Find the maximum of $\frac{1}{1+|x|}+\frac{1}{1+|x-a|}$ Let $a>0$. Show that the maximum value of the function 
$$f(x)= \frac{1}{1+|x|}+\frac{1}{1+|x-a|}$$
is $$\frac{2+a}{1+a}.$$
really need some help with this thing 
 A: Study what happens in each of the three regions $\{x<0\}$, $\{0\le x\le a\}$ and $\{x>a\}$.

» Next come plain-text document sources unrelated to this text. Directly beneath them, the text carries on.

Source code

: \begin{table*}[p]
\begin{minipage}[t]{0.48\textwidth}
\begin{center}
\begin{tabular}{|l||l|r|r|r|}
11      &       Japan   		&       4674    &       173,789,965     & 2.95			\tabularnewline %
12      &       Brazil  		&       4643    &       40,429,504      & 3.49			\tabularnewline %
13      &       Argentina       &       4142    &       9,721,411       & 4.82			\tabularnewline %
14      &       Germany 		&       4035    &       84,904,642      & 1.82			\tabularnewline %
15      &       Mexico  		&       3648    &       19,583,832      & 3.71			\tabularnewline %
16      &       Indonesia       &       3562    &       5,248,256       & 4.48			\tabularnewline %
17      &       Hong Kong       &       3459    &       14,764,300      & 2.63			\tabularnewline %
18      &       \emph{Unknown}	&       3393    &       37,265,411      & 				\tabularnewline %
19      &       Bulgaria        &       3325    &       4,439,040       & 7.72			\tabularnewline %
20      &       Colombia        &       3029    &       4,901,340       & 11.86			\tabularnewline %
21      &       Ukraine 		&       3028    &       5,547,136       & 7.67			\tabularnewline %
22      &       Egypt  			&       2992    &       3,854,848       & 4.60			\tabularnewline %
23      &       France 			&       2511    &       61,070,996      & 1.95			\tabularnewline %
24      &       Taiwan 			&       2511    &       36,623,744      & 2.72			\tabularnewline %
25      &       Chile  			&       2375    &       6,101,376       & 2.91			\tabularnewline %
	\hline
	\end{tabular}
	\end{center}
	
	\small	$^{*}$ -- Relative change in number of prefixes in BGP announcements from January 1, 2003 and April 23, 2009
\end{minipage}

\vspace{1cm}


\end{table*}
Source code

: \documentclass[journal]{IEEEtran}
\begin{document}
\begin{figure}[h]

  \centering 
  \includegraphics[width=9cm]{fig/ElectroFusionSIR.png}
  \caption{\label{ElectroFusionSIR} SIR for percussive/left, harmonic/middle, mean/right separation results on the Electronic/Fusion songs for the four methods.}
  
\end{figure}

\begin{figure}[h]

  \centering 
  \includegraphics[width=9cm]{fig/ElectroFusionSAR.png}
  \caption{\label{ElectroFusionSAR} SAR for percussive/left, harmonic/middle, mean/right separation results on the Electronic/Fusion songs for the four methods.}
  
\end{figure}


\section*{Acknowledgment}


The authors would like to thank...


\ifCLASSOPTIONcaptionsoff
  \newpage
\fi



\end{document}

A: $f(a) = \dfrac{2+a}{1+a}$, and $f(x) = f(a-x)$, it suffices to consider $f$ on $[0,\frac{a}{2}]$, and on this interval $f(x) = \dfrac{1}{1+x} + \dfrac{1}{1+a-x}$, and $f'(x) = -\dfrac{1}{(1+x)^2} + \dfrac{1}{(1+a-x)^2} \leq 0$, thus $f(x) \leq f(0) = \dfrac{2+a}{1+a}$.

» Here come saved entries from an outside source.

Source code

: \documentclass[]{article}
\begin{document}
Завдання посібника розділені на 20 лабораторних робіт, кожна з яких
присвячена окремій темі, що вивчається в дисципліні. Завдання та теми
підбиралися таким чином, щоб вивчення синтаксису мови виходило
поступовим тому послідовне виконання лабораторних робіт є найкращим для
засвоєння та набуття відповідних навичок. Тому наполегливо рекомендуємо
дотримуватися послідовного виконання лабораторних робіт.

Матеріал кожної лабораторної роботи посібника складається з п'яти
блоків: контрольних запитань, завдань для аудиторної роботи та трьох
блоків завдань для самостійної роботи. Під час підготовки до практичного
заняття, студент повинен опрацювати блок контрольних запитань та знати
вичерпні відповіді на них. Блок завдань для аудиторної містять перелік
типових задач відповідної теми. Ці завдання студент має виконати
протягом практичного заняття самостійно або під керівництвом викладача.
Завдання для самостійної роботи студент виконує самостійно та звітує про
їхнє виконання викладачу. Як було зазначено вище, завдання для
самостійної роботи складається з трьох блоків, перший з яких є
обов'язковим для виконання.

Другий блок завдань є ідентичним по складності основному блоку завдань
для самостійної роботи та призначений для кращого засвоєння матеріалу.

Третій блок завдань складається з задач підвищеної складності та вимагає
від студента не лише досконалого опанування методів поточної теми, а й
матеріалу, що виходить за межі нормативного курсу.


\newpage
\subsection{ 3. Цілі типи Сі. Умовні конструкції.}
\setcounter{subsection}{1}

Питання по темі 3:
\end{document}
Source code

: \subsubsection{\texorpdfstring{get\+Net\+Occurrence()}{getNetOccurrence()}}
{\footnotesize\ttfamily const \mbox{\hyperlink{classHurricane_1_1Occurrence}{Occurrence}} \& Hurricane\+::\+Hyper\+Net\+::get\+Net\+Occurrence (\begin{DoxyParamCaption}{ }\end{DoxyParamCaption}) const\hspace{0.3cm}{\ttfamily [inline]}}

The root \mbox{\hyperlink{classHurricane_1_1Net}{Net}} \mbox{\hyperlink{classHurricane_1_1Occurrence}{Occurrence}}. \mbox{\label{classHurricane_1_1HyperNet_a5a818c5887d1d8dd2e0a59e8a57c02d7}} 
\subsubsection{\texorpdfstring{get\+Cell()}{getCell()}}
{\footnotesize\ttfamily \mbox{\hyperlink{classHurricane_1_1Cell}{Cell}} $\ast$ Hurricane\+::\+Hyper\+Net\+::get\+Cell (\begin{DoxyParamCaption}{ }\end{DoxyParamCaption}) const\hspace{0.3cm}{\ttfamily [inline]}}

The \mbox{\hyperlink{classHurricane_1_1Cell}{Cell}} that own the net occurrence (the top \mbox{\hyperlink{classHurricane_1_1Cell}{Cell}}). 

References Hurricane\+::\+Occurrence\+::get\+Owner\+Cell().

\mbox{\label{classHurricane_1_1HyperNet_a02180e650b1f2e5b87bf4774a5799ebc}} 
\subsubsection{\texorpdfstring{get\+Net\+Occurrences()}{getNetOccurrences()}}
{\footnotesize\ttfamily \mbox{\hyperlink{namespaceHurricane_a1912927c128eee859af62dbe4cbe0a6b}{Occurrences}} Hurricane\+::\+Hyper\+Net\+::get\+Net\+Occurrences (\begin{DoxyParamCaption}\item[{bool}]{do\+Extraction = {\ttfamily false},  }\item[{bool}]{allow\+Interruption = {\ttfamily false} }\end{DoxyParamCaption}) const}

A: The function $\color{green}{\frac1{1+|x|}}$ is even and decreases from an angular point at the origin.  $\color{magenta}{\frac1{1+|x-a|}}$ is the same function, shifted by $a$.
The $\color{blue}{\text{sum}}$ has two symmetric maxima, at the angular points $x=0$ and $x=a$, where the function equals $\frac1{1+0}+\frac1{1+a}$.

For complete rigor, one must show that the derivative changes sign at the angular points, which is always true: $f'(0)=\pm\frac1{(1+0)^2}-\frac1{(1+a)^2}$.
A: Hint: Find the derivative of $f$ using the fact that 
$$
\frac{\partial}{\partial x}|x|=\frac{x}{|x|}.
$$
Then find out where $\frac{\partial f}{\partial x}=0$, or just try to find out what is happening for the derivative when $x=\frac{2+a}{1+a}$.